### PROBLEM
Of the records that follow, copy only the lines from the line containing "which means any" to the line containing "doubtful cases shall", both included, exactly as written.

═════ RECORDS FOR THE TASK ═════

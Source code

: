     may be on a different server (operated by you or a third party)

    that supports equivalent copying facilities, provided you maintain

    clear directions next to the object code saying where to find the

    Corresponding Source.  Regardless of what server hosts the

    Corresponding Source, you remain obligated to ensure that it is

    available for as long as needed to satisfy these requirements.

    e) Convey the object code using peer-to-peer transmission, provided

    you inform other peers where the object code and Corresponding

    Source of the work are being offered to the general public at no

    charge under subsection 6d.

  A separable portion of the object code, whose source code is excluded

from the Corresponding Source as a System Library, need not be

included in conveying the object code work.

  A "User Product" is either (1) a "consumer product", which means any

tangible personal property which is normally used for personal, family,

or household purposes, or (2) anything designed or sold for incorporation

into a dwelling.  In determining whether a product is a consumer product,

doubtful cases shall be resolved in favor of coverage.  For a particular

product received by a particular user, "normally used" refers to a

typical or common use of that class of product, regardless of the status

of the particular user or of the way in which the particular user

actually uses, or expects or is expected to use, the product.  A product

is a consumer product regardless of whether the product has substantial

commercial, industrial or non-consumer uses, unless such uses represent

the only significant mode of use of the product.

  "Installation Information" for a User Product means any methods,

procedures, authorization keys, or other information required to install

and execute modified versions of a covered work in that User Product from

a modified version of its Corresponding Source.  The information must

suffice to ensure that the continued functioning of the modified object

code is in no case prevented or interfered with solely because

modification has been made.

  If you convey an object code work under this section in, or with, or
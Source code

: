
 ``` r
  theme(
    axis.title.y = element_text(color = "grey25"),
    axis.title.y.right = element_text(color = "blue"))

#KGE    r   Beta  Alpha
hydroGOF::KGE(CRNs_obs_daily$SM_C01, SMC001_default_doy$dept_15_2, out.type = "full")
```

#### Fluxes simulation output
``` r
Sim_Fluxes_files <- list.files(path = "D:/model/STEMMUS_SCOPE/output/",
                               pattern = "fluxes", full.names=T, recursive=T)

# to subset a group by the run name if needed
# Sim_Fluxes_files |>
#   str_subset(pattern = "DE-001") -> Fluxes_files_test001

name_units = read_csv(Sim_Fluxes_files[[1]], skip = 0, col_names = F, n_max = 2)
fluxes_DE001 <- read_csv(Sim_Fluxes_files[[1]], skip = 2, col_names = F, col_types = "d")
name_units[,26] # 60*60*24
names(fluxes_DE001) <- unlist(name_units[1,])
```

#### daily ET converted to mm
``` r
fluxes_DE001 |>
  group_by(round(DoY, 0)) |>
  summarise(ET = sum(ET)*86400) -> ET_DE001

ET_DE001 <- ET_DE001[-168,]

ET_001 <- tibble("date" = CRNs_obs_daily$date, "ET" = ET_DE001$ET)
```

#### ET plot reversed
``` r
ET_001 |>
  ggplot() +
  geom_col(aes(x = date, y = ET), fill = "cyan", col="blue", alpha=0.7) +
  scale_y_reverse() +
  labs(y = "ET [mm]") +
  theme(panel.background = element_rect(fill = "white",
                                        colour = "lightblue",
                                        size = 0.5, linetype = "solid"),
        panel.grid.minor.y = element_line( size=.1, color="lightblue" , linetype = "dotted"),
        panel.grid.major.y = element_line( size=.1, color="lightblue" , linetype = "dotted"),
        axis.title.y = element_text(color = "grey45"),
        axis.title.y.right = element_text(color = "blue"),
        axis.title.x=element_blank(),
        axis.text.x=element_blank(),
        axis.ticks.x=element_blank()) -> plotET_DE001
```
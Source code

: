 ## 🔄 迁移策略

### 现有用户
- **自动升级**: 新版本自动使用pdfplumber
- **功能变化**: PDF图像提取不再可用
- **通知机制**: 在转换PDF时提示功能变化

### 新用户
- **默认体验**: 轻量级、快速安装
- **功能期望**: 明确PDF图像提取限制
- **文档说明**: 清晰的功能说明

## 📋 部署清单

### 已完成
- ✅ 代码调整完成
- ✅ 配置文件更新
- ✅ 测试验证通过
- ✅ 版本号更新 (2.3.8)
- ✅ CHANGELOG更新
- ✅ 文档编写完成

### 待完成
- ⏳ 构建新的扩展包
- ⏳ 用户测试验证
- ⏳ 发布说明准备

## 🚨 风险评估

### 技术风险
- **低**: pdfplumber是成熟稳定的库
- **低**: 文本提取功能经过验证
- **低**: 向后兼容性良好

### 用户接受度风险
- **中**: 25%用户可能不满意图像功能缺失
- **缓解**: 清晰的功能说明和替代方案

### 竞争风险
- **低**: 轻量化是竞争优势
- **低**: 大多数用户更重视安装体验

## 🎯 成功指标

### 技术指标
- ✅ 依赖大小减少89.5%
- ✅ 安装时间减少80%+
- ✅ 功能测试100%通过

═════

### ANSWER FOR THIS EXERCISE
  A "User Product" is either (1) a "consumer product", which means any

tangible personal property which is normally used for personal, family,

or household purposes, or (2) anything designed or sold for incorporation

into a dwelling.  In determining whether a product is a consumer product,

doubtful cases shall be resolved in favor of coverage.  For a particular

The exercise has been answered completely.